Published: 08/20/2015 - Updated: 05/18/2018
Who do I give my heart to? We never truly decide to fall in love. Rather, it just happens. It feels great being in love and knowing that anything is possible, feeling your heart open. Sometimes it can be conflicting though, especially when you fall in love with someone who doesn’t love you back, or when you’re attracted to two people.
Is it “bad” to go out with two people at the same time?
Well, there’s really nothing bad about it. You might even feel good about sharing with two people, getting to know them, going out and having fun. Judging what you feel and wanting to control your emotions will not help you grow, but rather it could sabotage you, preventing you from being certain about something, or having deeper insights. A lot of people think you shouldn’t go out with two people at the same time, but if you apply certain important pointers, then your experience could enrich not only you, but the other people involved as well, especially when these two other people are truly and honestly interested in you.
What should I do when I like two people?
Powerful positions for knowing what to do when you like two people:
- Don’t resist your feelings. Allow yourself to connect to what you feel, and start to flow from these emotions.
- If you start to feel like you really like two different people, and they both want to be with you, you need to be clear with both people. You don’t need to tell them the details about how you feel, that’s just for you to feel and understand. You should avoid saying things that promise anything more serious than what you could give.
- It’s important that you remove phrases from your head like “You shouldn’t do this” “I shouldn’t toy with other people’s emotions”, etc. You need to understand very clearly that experimenting and exploring what you want is not playing with anyone’s emotions. Let yourself go out with both people, always thinking of it as a friendship, and try to see which one you’re most compatible with.
- In order to know which is the best person for you, just let yourself feel, and give yourself the opportunity to see which person you’re most attracted to. It’s important that you don’t think about hurting their feelings. You first must think in your own happiness. This will help you make decisions that make others happy, even though at first it may not seem like it.
- If you can’t decide between one or the other, it’s important that you give yourself the opportunity to find out more. If you continue to be just friends, you might not truly discover what you need or want. So see which person wins your heart over just a little more, and open yourself up to the opportunity. Love is something that can be shared, it can be fun, it can teach you to understand yourself, and can provide emotional accompaniment. So go for whoever makes you feel brighter, who helps you see your virtues, your abilities, and choose whoever makes you shine most.
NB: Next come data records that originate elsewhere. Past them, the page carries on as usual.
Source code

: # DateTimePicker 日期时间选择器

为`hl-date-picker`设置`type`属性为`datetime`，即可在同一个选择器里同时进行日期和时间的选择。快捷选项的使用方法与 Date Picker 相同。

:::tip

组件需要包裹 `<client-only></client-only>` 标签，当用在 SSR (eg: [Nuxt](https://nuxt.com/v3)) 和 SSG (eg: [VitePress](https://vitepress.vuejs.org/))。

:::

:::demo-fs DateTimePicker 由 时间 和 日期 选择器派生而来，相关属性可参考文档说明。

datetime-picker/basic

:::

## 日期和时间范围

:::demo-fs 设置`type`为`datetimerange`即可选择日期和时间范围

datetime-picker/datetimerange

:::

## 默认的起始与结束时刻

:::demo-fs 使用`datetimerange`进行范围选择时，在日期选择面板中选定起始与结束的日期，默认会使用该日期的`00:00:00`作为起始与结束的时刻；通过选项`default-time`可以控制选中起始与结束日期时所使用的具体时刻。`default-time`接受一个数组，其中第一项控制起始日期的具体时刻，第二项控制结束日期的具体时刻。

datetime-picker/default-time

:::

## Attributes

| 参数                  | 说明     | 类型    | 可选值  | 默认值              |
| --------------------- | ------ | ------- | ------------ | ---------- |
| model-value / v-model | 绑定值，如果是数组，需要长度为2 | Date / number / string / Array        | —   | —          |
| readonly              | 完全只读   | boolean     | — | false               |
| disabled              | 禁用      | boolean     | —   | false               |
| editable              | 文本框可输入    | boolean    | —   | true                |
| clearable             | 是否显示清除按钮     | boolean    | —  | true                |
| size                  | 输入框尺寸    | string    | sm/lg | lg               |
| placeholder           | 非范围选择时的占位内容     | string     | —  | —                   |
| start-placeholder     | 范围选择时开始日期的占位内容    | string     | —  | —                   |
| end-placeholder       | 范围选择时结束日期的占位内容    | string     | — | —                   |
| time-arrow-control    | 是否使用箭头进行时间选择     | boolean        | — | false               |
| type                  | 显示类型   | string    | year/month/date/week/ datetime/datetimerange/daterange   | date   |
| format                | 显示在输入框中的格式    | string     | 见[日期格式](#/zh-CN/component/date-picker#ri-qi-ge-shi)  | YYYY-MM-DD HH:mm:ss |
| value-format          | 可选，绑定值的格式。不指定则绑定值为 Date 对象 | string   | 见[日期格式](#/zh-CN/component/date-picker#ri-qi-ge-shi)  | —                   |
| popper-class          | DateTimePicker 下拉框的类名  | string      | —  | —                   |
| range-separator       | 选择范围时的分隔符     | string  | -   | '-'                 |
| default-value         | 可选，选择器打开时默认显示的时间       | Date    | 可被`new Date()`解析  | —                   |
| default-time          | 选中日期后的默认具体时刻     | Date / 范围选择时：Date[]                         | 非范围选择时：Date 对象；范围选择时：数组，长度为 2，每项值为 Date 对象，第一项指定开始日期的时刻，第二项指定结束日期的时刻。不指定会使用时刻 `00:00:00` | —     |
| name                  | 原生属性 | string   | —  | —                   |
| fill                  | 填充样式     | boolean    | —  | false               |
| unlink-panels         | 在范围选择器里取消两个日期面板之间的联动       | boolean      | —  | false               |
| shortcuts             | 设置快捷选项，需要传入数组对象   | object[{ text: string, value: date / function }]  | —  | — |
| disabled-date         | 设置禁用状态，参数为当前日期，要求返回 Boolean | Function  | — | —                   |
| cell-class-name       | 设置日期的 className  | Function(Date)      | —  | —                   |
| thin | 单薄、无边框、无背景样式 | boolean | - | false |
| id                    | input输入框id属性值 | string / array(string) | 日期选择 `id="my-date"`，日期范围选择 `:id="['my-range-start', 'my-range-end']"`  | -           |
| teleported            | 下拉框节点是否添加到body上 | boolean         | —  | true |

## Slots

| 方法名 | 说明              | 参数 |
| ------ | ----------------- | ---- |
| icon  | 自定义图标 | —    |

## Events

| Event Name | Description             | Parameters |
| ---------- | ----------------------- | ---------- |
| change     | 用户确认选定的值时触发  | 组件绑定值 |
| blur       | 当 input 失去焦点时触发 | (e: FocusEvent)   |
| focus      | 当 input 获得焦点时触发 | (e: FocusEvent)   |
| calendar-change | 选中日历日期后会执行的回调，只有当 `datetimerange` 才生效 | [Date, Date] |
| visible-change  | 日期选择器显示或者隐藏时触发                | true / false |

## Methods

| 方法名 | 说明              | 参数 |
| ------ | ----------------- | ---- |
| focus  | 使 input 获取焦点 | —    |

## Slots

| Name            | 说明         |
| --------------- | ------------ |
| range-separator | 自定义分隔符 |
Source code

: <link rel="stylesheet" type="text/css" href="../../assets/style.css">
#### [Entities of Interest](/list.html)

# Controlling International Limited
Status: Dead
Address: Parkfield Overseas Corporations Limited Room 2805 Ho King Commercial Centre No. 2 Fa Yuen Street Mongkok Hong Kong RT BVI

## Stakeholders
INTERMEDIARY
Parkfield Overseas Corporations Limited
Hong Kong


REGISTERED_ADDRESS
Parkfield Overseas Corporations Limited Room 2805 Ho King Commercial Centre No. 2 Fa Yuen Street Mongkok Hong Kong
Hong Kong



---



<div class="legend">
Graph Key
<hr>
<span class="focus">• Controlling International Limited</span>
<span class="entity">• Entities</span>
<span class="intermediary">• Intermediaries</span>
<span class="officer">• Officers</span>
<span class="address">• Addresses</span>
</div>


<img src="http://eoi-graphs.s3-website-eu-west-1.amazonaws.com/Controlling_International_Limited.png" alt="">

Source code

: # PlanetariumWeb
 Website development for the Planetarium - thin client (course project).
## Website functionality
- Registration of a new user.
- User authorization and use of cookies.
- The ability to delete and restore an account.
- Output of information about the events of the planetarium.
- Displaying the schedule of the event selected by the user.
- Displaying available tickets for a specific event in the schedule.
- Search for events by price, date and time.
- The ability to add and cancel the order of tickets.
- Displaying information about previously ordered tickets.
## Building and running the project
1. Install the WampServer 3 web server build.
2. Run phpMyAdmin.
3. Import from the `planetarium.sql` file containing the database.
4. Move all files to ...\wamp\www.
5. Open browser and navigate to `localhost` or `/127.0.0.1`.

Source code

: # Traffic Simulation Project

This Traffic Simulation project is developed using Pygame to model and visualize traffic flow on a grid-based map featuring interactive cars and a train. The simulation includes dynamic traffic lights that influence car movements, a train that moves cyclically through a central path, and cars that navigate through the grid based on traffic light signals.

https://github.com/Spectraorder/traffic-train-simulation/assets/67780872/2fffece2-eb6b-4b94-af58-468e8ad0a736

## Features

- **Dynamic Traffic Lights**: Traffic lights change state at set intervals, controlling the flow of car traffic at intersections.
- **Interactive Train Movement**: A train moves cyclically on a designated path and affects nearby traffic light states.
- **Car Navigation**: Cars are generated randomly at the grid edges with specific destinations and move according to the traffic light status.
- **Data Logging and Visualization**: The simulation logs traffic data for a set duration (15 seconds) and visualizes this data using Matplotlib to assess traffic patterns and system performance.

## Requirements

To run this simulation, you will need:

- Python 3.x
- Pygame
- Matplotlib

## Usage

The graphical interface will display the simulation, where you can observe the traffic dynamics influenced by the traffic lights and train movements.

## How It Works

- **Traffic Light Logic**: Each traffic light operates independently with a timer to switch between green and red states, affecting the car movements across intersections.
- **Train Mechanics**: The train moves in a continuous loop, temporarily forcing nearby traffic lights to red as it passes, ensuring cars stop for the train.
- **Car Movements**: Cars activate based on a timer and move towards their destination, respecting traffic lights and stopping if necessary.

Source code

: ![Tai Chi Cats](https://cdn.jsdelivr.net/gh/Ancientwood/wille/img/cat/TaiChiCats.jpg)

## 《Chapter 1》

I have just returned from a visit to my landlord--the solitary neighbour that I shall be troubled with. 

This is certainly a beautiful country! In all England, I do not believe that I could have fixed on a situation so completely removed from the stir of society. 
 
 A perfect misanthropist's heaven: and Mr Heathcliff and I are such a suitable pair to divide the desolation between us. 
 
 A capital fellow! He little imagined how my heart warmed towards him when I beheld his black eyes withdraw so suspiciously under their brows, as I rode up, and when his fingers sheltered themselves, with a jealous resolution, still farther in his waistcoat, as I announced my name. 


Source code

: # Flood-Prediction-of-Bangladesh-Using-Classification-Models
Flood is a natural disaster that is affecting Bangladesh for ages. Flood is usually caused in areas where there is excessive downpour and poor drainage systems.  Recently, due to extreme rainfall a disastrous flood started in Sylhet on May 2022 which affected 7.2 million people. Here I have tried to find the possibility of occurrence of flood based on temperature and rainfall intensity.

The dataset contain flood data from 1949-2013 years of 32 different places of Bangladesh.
- Whenever you do decide one over the other, try to first talk with the person you have decided to have a deeper relationship. Then talk to the other person, and sincerely express to them that you’re already with someone else, that you appreciate who they are, and that you truly hope they are happy. You could even suggest that you continue to be friends. You don’t need to completely end your relationship, you could still have a very good friendship. If the other person decides to back away, that’s okay too. Although this “breakup” might hurt, let the other person move away. They also have the right to be happy and to find what they’re looking for.
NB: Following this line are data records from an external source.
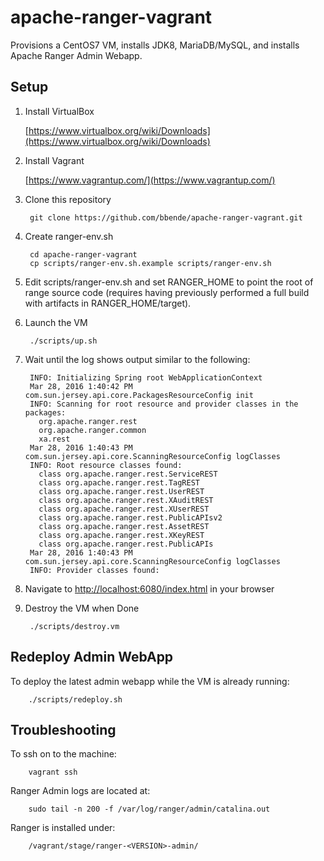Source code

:# apache-ranger-vagrant

Provisions a CentOS7 VM, installs JDK8, MariaDB/MySQL, and installs Apache Ranger Admin Webapp.

## Setup

1. Install VirtualBox

    [https://www.virtualbox.org/wiki/Downloads](https://www.virtualbox.org/wiki/Downloads)

2. Install Vagrant

    [https://www.vagrantup.com/](https://www.vagrantup.com/)

3. Clone this repository

        git clone https://github.com/bbende/apache-ranger-vagrant.git

4. Create ranger-env.sh

        cd apache-ranger-vagrant
        cp scripts/ranger-env.sh.example scripts/ranger-env.sh

5. Edit scripts/ranger-env.sh and set RANGER_HOME to point the root of range source code (requires having previously performed a full build with artifacts in RANGER_HOME/target).

6. Launch the VM

        ./scripts/up.sh

7. Wait until the log shows output similar to the following:

        INFO: Initializing Spring root WebApplicationContext
        Mar 28, 2016 1:40:42 PM com.sun.jersey.api.core.PackagesResourceConfig init
        INFO: Scanning for root resource and provider classes in the packages:
          org.apache.ranger.rest
          org.apache.ranger.common
          xa.rest
        Mar 28, 2016 1:40:43 PM com.sun.jersey.api.core.ScanningResourceConfig logClasses
        INFO: Root resource classes found:
          class org.apache.ranger.rest.ServiceREST
          class org.apache.ranger.rest.TagREST
          class org.apache.ranger.rest.UserREST
          class org.apache.ranger.rest.XAuditREST
          class org.apache.ranger.rest.XUserREST
          class org.apache.ranger.rest.PublicAPIsv2
          class org.apache.ranger.rest.AssetREST
          class org.apache.ranger.rest.XKeyREST
          class org.apache.ranger.rest.PublicAPIs
        Mar 28, 2016 1:40:43 PM com.sun.jersey.api.core.ScanningResourceConfig logClasses
        INFO: Provider classes found:

8. Navigate to [http://localhost:6080/index.html](http://localhost:6080/index.html) in your browser

9. Destroy the VM when Done

        ./scripts/destroy.vm

## Redeploy Admin WebApp

To deploy the latest admin webapp while the VM is already running:

        ./scripts/redeploy.sh

## Troubleshooting

To ssh on to the machine:

        vagrant ssh

Ranger Admin logs are located at:

        sudo tail -n 200 -f /var/log/ranger/admin/catalina.out

Ranger is installed under:

        /vagrant/stage/ranger-<VERSION>-admin/

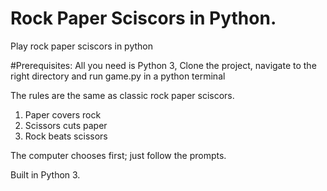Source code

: # Rock Paper Sciscors in Python.

Play rock paper sciscors in python

#Prerequisites: 
	All you need is Python 3,
	Clone the project, navigate to the right directory and run game.py in a python terminal

The rules are the same as classic rock paper sciscors.
1. Paper covers rock
2. Scissors cuts paper
3. Rock beats scissors

The computer chooses first; just follow the prompts.

Built in Python 3.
I like two people, but one of them doesn’t like me back
If this is your case, then think about for the moment, being with the person that you do like, that likes you back. Impossible or difficult love relationships can wear you out quickly, while there are others that truly appreciate you and stand beside you wherever you go. Avoid being in a serious relationship just to make someone else jealous though, or to make someone else notice you. Not only will this make you frustrated over time, but it won’t help you create a sense of appreciation of esteem for yourself.